What are the unique features of OpenAI's self-developed chips? II

release time:2023-10-10Author source:SlkorBrowse:11196

What are the unique features of OpenAI's self-developed chips?

Currently, there are many technology companies that have developed their own chips. So, what makes OpenAI's self-developed chips different from the self-developed chips of companies like Google and Amazon?

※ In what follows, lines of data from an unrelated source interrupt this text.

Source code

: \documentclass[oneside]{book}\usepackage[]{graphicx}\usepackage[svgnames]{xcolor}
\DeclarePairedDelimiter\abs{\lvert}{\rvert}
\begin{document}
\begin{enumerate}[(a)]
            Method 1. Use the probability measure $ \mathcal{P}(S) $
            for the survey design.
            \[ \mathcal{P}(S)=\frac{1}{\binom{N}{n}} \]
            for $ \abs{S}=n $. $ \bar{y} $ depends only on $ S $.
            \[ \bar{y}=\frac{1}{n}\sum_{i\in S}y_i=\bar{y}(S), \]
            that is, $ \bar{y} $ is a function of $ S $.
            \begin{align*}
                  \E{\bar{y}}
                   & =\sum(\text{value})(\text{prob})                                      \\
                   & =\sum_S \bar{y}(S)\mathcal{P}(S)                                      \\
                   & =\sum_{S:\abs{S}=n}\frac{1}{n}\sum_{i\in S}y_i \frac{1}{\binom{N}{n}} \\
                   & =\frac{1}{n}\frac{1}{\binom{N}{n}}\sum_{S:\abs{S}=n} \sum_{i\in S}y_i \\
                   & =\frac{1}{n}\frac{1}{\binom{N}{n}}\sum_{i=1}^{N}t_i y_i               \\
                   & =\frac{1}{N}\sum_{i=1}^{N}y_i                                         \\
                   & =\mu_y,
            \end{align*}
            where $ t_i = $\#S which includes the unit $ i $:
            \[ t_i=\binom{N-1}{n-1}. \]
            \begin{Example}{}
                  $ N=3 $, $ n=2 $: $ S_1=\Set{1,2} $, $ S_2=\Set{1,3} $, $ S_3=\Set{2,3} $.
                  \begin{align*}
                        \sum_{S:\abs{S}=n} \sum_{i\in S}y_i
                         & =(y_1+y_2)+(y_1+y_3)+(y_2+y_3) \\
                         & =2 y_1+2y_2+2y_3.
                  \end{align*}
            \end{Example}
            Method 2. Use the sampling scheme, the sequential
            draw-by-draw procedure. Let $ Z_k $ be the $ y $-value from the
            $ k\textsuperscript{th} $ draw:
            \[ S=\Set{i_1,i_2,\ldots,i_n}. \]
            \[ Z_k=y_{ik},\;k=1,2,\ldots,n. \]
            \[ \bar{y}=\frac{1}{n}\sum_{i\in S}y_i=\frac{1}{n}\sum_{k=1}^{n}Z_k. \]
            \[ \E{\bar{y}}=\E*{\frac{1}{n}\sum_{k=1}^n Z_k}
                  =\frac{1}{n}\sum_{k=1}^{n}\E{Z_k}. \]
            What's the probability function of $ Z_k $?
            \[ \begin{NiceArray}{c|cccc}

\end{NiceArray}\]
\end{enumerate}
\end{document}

Firstly, OpenAI's self-developed chips are purely for their own model training purposes, which is different from the commercial models of companies like Google and Amazon that focus on providing self-developed chips for use on cloud servers by customers. For companies like Google and Amazon, who provide self-developed chips for cloud service customers, the usage scenarios of the models are not clear, the software stack used is uncertain, and the specific models being trained are also uncertain. Therefore, their chip designs need to meet compatibility requirements, often sacrificing efficiency and performance for each training task. On the other hand, OpenAI's self-developed chips are only for their own use, and the models being trained are very specific: large language models based on Transformers. OpenAI also has full control over the software stack used, ensuring highly targeted design.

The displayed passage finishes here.